EXERCISE INSTRUCTIONS: Among the entries below, find the lines that contain the string "blob". State only how many there are.

(Stored data entries)

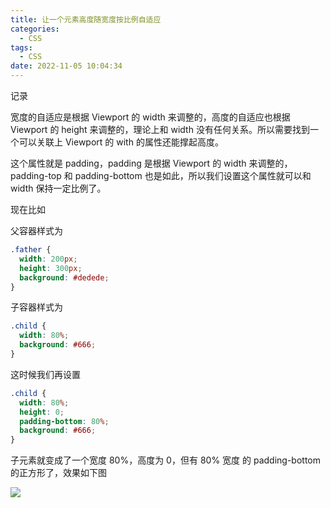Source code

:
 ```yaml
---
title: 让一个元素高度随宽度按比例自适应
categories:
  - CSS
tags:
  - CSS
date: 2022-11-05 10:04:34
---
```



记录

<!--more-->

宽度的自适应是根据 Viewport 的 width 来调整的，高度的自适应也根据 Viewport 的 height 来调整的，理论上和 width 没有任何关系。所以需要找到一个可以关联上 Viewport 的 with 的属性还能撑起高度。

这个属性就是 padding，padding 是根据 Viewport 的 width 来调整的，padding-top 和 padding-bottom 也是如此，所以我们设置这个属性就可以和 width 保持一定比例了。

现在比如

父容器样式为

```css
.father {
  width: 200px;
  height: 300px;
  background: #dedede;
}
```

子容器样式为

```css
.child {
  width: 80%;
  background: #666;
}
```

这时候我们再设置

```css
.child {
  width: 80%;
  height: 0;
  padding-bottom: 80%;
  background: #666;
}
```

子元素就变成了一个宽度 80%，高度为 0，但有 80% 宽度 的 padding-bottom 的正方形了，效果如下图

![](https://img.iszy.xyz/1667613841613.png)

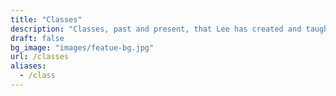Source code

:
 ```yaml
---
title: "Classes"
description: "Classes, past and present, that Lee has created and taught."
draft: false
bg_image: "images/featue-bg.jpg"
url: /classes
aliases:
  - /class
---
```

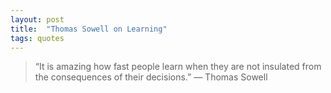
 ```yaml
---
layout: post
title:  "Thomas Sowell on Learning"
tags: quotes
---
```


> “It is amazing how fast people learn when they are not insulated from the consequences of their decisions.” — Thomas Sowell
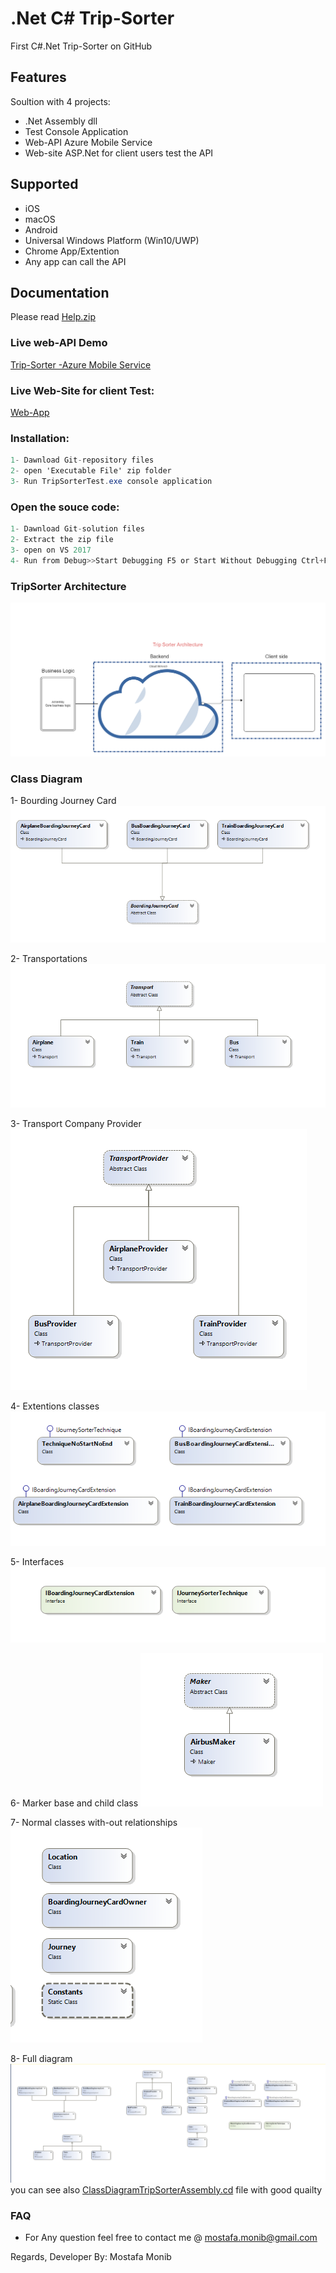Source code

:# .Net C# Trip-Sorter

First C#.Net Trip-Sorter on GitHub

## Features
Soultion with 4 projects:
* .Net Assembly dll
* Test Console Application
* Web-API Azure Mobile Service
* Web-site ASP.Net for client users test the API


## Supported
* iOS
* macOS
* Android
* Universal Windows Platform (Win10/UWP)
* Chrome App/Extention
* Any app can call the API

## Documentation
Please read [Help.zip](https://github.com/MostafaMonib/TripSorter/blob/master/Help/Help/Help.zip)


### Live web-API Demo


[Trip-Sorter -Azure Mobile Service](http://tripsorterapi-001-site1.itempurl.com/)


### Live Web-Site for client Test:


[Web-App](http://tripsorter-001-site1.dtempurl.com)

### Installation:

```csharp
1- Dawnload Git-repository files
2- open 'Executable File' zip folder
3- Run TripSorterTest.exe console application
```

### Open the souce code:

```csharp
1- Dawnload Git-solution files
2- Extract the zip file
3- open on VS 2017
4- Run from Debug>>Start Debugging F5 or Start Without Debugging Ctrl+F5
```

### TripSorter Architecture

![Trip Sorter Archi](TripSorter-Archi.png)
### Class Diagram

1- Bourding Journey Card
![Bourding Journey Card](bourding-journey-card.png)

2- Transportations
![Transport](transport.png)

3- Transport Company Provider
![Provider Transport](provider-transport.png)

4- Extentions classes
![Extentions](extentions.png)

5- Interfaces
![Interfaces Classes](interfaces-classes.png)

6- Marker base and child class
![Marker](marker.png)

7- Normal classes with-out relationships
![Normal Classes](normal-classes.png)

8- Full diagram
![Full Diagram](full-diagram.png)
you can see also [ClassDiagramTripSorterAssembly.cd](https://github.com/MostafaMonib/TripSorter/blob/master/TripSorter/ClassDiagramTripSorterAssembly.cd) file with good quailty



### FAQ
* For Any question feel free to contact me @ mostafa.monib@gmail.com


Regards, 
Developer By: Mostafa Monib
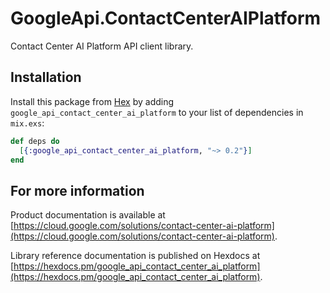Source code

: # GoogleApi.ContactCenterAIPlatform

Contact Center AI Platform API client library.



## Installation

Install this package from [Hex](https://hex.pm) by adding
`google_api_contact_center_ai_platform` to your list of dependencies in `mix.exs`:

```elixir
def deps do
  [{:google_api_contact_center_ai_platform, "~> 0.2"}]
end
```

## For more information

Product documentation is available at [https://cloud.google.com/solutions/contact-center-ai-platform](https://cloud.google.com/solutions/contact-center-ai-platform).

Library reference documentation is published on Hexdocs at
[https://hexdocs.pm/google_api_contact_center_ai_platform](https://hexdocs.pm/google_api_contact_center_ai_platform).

ANSWER FOR THIS EXERCISE: 2